Material supplied
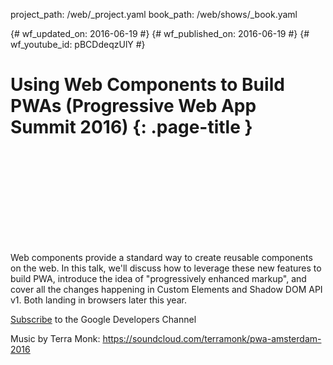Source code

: project_path: /web/_project.yaml book_path: /web/shows/_book.yaml

{# wf_updated_on: 2016-06-19 #} {# wf_published_on: 2016-06-19 #} {# wf_youtube_id: pBCDdeqzUlY #}

# Using Web Components to Build PWAs (Progressive Web App Summit 2016) {: .page-title }

<div class="video-wrapper">
  <iframe class="devsite-embedded-youtube-video" data-video-id="pBCDdeqzUlY"
          data-autohide="1" data-showinfo="0" frameborder="0" allowfullscreen>
  </iframe>
</div>

Web components provide a standard way to create reusable components on the web. In this talk, we'll discuss how to leverage these new features to build PWA, introduce the idea of "progressively enhanced markup", and cover all the changes happening in Custom Elements and Shadow DOM API v1. Both landing in browsers later this year.

[Subscribe](https://goo.gl/LLLNvf) to the Google Developers Channel

Music by Terra Monk: https://soundcloud.com/terramonk/pwa-amsterdam-2016
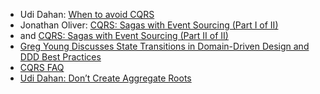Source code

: 
- Udi Dahan: [When to avoid CQRS](http://www.udidahan.com/2011/04/22/when-to-avoid-cqrs/)
- Jonathan Oliver: [CQRS: Sagas with Event Sourcing (Part I of II)](http://blog.jonathanoliver.com/cqrs-sagas-with-event-sourcing-part-i-of-ii/)
- and [CQRS: Sagas with Event Sourcing (Part II of II)](http://blog.jonathanoliver.com/cqrs-sagas-with-event-sourcing-part-ii-of-ii/)
- [Greg Young Discusses State Transitions in Domain-Driven Design and DDD Best Practices](http://www.infoq.com/interviews/greg-young-ddd)
- [CQRS FAQ](http://cqrs.nu/Faq)
- [Udi Dahan: Don’t Create Aggregate Roots](http://www.udidahan.com/2009/06/29/dont-create-aggregate-roots/)
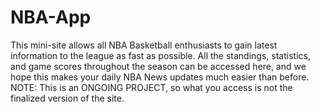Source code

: # NBA-App
This mini-site allows all NBA Basketball enthusiasts to gain latest information to the league as fast as possible. All the standings, statistics, and game scores throughout the season can be accessed here, and we hope this makes your daily NBA News updates much easier than before.   NOTE: This is an ONGOING PROJECT, so what you access is not the finalized version of the site.

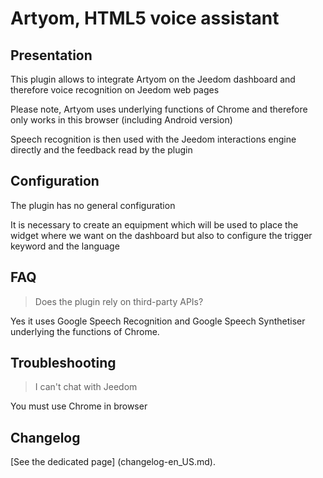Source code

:# Artyom, HTML5 voice assistant

## Presentation

This plugin allows to integrate Artyom on the Jeedom dashboard and therefore voice recognition on Jeedom web pages

Please note, Artyom uses underlying functions of Chrome and therefore only works in this browser (including Android version)

Speech recognition is then used with the Jeedom interactions engine directly and the feedback read by the plugin


## Configuration

The plugin has no general configuration

It is necessary to create an equipment which will be used to place the widget where we want on the dashboard but also to configure the trigger keyword and the language


## FAQ

> Does the plugin rely on third-party APIs?

Yes it uses Google Speech Recognition and Google Speech Synthetiser underlying the functions of Chrome.

## Troubleshooting

> I can't chat with Jeedom

You must use Chrome in browser

## Changelog

[See the dedicated page] (changelog-en_US.md).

What needs to be done
Whenever you reach a picture, pass over it; print all the other material exactly.

Exercise output
Source code

: project_path: /web/_project.yaml book_path: /web/shows/_book.yaml

{# wf_updated_on: 2016-06-19 #} {# wf_published_on: 2016-06-19 #} {# wf_youtube_id: pBCDdeqzUlY #}

# Using Web Components to Build PWAs (Progressive Web App Summit 2016) {: .page-title }

<div class="video-wrapper">
  <iframe class="devsite-embedded-youtube-video" data-video-id="pBCDdeqzUlY"
          data-autohide="1" data-showinfo="0" frameborder="0" allowfullscreen>
  </iframe>
</div>

Web components provide a standard way to create reusable components on the web. In this talk, we'll discuss how to leverage these new features to build PWA, introduce the idea of "progressively enhanced markup", and cover all the changes happening in Custom Elements and Shadow DOM API v1. Both landing in browsers later this year.

[Subscribe](https://goo.gl/LLLNvf) to the Google Developers Channel

Music by Terra Monk: https://soundcloud.com/terramonk/pwa-amsterdam-2016
Source code

: 
- Udi Dahan: [When to avoid CQRS](http://www.udidahan.com/2011/04/22/when-to-avoid-cqrs/)
- Jonathan Oliver: [CQRS: Sagas with Event Sourcing (Part I of II)](http://blog.jonathanoliver.com/cqrs-sagas-with-event-sourcing-part-i-of-ii/)
- and [CQRS: Sagas with Event Sourcing (Part II of II)](http://blog.jonathanoliver.com/cqrs-sagas-with-event-sourcing-part-ii-of-ii/)
- [Greg Young Discusses State Transitions in Domain-Driven Design and DDD Best Practices](http://www.infoq.com/interviews/greg-young-ddd)
- [CQRS FAQ](http://cqrs.nu/Faq)
- [Udi Dahan: Don’t Create Aggregate Roots](http://www.udidahan.com/2009/06/29/dont-create-aggregate-roots/)
Source code

: # NBA-App
This mini-site allows all NBA Basketball enthusiasts to gain latest information to the league as fast as possible. All the standings, statistics, and game scores throughout the season can be accessed here, and we hope this makes your daily NBA News updates much easier than before.   NOTE: This is an ONGOING PROJECT, so what you access is not the finalized version of the site.

Source code

:# Artyom, HTML5 voice assistant

## Presentation

This plugin allows to integrate Artyom on the Jeedom dashboard and therefore voice recognition on Jeedom web pages

Please note, Artyom uses underlying functions of Chrome and therefore only works in this browser (including Android version)

Speech recognition is then used with the Jeedom interactions engine directly and the feedback read by the plugin


## Configuration

The plugin has no general configuration

It is necessary to create an equipment which will be used to place the widget where we want on the dashboard but also to configure the trigger keyword and the language


## FAQ

> Does the plugin rely on third-party APIs?

Yes it uses Google Speech Recognition and Google Speech Synthetiser underlying the functions of Chrome.

## Troubleshooting

> I can't chat with Jeedom

You must use Chrome in browser

## Changelog

[See the dedicated page] (changelog-en_US.md).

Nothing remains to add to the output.